[Start of Attachment]

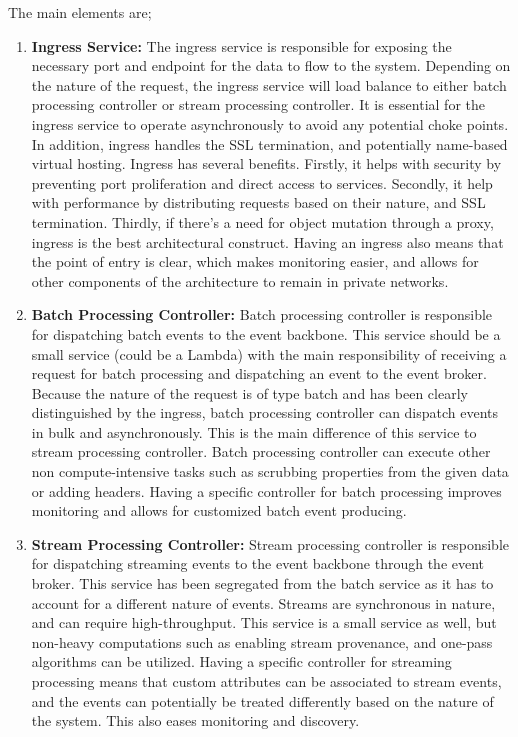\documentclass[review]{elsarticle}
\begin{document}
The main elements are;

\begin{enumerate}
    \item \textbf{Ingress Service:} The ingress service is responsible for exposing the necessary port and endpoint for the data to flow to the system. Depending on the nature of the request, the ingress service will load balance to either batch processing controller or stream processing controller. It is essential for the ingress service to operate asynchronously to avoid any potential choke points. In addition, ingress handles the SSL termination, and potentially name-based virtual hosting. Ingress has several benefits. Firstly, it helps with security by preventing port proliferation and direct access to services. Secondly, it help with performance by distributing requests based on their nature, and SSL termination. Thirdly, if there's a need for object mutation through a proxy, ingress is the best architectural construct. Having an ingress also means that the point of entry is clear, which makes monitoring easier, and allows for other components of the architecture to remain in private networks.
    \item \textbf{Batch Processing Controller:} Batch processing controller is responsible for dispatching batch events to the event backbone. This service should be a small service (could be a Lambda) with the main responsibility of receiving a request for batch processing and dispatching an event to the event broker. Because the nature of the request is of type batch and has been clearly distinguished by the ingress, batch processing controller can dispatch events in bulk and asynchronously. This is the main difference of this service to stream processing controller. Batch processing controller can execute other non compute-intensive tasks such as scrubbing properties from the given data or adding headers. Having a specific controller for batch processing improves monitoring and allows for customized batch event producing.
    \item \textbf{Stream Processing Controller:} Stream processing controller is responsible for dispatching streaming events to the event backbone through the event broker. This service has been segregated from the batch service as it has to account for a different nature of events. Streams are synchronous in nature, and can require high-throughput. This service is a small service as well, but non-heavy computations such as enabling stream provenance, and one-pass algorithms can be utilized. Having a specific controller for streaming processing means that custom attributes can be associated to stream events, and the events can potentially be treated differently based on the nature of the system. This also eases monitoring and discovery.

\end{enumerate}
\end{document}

[End of Attachment]

[Brief]:
What is needed is an exact copy of all the entries above, minus the pictures.

[Solved exercise]:
\documentclass[review]{elsarticle}
\begin{document}
The main elements are;

\begin{enumerate}
    \item \textbf{Ingress Service:} The ingress service is responsible for exposing the necessary port and endpoint for the data to flow to the system. Depending on the nature of the request, the ingress service will load balance to either batch processing controller or stream processing controller. It is essential for the ingress service to operate asynchronously to avoid any potential choke points. In addition, ingress handles the SSL termination, and potentially name-based virtual hosting. Ingress has several benefits. Firstly, it helps with security by preventing port proliferation and direct access to services. Secondly, it help with performance by distributing requests based on their nature, and SSL termination. Thirdly, if there's a need for object mutation through a proxy, ingress is the best architectural construct. Having an ingress also means that the point of entry is clear, which makes monitoring easier, and allows for other components of the architecture to remain in private networks.
    \item \textbf{Batch Processing Controller:} Batch processing controller is responsible for dispatching batch events to the event backbone. This service should be a small service (could be a Lambda) with the main responsibility of receiving a request for batch processing and dispatching an event to the event broker. Because the nature of the request is of type batch and has been clearly distinguished by the ingress, batch processing controller can dispatch events in bulk and asynchronously. This is the main difference of this service to stream processing controller. Batch processing controller can execute other non compute-intensive tasks such as scrubbing properties from the given data or adding headers. Having a specific controller for batch processing improves monitoring and allows for customized batch event producing.
    \item \textbf{Stream Processing Controller:} Stream processing controller is responsible for dispatching streaming events to the event backbone through the event broker. This service has been segregated from the batch service as it has to account for a different nature of events. Streams are synchronous in nature, and can require high-throughput. This service is a small service as well, but non-heavy computations such as enabling stream provenance, and one-pass algorithms can be utilized. Having a specific controller for streaming processing means that custom attributes can be associated to stream events, and the events can potentially be treated differently based on the nature of the system. This also eases monitoring and discovery.

\end{enumerate}
\end{document}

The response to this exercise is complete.